Material to process section start

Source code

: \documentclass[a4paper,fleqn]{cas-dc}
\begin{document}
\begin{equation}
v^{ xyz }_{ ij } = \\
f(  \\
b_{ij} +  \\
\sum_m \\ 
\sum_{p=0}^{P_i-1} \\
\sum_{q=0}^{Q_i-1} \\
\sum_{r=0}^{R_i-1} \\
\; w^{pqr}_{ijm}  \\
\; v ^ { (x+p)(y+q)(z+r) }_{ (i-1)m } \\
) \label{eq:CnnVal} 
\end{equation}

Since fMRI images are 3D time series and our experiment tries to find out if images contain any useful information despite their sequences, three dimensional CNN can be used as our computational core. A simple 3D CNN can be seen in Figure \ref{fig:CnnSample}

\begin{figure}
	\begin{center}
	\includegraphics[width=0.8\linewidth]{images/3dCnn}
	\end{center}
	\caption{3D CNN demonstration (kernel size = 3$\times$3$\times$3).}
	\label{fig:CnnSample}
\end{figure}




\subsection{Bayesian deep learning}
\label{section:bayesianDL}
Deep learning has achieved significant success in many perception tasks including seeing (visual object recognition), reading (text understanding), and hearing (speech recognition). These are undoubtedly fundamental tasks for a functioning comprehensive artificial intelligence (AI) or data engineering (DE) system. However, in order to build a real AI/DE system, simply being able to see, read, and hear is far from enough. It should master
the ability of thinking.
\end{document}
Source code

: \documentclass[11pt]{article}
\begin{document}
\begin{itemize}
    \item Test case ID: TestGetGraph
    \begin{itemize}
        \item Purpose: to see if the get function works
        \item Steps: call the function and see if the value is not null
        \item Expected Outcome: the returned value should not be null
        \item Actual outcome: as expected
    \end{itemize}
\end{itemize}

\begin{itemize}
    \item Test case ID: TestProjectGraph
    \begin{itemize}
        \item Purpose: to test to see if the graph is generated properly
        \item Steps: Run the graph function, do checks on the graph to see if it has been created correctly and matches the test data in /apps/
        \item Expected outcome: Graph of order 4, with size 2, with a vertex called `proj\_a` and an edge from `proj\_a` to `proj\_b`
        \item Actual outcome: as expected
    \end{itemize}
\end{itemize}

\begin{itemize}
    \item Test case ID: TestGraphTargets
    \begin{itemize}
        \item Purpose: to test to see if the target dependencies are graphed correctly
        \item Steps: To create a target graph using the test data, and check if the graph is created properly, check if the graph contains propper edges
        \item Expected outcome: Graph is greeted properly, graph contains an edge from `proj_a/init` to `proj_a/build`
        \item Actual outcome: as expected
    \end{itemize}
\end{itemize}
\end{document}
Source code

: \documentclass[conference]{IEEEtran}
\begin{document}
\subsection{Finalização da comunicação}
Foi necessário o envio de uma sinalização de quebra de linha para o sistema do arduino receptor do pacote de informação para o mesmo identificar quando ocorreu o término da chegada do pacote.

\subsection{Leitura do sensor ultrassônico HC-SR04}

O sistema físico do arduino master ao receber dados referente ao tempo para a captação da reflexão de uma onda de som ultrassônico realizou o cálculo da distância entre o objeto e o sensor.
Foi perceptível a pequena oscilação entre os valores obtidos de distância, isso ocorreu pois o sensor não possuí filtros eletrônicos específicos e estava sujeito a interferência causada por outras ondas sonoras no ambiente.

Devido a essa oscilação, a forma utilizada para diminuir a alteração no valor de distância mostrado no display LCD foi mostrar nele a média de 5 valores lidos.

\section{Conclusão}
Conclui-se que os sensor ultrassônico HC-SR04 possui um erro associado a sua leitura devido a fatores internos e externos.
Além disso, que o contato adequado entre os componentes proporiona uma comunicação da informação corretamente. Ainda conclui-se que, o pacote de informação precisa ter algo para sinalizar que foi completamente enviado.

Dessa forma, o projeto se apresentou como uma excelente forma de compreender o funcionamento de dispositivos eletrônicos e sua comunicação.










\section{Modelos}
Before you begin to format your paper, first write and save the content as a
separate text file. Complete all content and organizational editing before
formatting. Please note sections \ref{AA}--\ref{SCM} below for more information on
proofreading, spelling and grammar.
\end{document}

Material to process section end

◆ Prompt:
From the first line to the last, retype the data exactly.

◆ Task solution:
Source code

: \documentclass[a4paper,fleqn]{cas-dc}
\begin{document}
\begin{equation}
v^{ xyz }_{ ij } = \\
f(  \\
b_{ij} +  \\
\sum_m \\ 
\sum_{p=0}^{P_i-1} \\
\sum_{q=0}^{Q_i-1} \\
\sum_{r=0}^{R_i-1} \\
\; w^{pqr}_{ijm}  \\
\; v ^ { (x+p)(y+q)(z+r) }_{ (i-1)m } \\
) \label{eq:CnnVal} 
\end{equation}

Since fMRI images are 3D time series and our experiment tries to find out if images contain any useful information despite their sequences, three dimensional CNN can be used as our computational core. A simple 3D CNN can be seen in Figure \ref{fig:CnnSample}

\begin{figure}
	\begin{center}
	\includegraphics[width=0.8\linewidth]{images/3dCnn}
	\end{center}
	\caption{3D CNN demonstration (kernel size = 3$\times$3$\times$3).}
	\label{fig:CnnSample}
\end{figure}




\subsection{Bayesian deep learning}
\label{section:bayesianDL}
Deep learning has achieved significant success in many perception tasks including seeing (visual object recognition), reading (text understanding), and hearing (speech recognition). These are undoubtedly fundamental tasks for a functioning comprehensive artificial intelligence (AI) or data engineering (DE) system. However, in order to build a real AI/DE system, simply being able to see, read, and hear is far from enough. It should master
the ability of thinking.
\end{document}
Source code

: \documentclass[11pt]{article}
\begin{document}
\begin{itemize}
    \item Test case ID: TestGetGraph
    \begin{itemize}
        \item Purpose: to see if the get function works
        \item Steps: call the function and see if the value is not null
        \item Expected Outcome: the returned value should not be null
        \item Actual outcome: as expected
    \end{itemize}
\end{itemize}

\begin{itemize}
    \item Test case ID: TestProjectGraph
    \begin{itemize}
        \item Purpose: to test to see if the graph is generated properly
        \item Steps: Run the graph function, do checks on the graph to see if it has been created correctly and matches the test data in /apps/
        \item Expected outcome: Graph of order 4, with size 2, with a vertex called `proj\_a` and an edge from `proj\_a` to `proj\_b`
        \item Actual outcome: as expected
    \end{itemize}
\end{itemize}

\begin{itemize}
    \item Test case ID: TestGraphTargets
    \begin{itemize}
        \item Purpose: to test to see if the target dependencies are graphed correctly
        \item Steps: To create a target graph using the test data, and check if the graph is created properly, check if the graph contains propper edges
        \item Expected outcome: Graph is greeted properly, graph contains an edge from `proj_a/init` to `proj_a/build`
        \item Actual outcome: as expected
    \end{itemize}
\end{itemize}
\end{document}
Source code

: \documentclass[conference]{IEEEtran}
\begin{document}
\subsection{Finalização da comunicação}
Foi necessário o envio de uma sinalização de quebra de linha para o sistema do arduino receptor do pacote de informação para o mesmo identificar quando ocorreu o término da chegada do pacote.

\subsection{Leitura do sensor ultrassônico HC-SR04}

O sistema físico do arduino master ao receber dados referente ao tempo para a captação da reflexão de uma onda de som ultrassônico realizou o cálculo da distância entre o objeto e o sensor.
Foi perceptível a pequena oscilação entre os valores obtidos de distância, isso ocorreu pois o sensor não possuí filtros eletrônicos específicos e estava sujeito a interferência causada por outras ondas sonoras no ambiente.

Devido a essa oscilação, a forma utilizada para diminuir a alteração no valor de distância mostrado no display LCD foi mostrar nele a média de 5 valores lidos.

\section{Conclusão}
Conclui-se que os sensor ultrassônico HC-SR04 possui um erro associado a sua leitura devido a fatores internos e externos.
Além disso, que o contato adequado entre os componentes proporiona uma comunicação da informação corretamente. Ainda conclui-se que, o pacote de informação precisa ter algo para sinalizar que foi completamente enviado.

Dessa forma, o projeto se apresentou como uma excelente forma de compreender o funcionamento de dispositivos eletrônicos e sua comunicação.










\section{Modelos}
Before you begin to format your paper, first write and save the content as a
separate text file. Complete all content and organizational editing before
formatting. Please note sections \ref{AA}--\ref{SCM} below for more information on
proofreading, spelling and grammar.
\end{document}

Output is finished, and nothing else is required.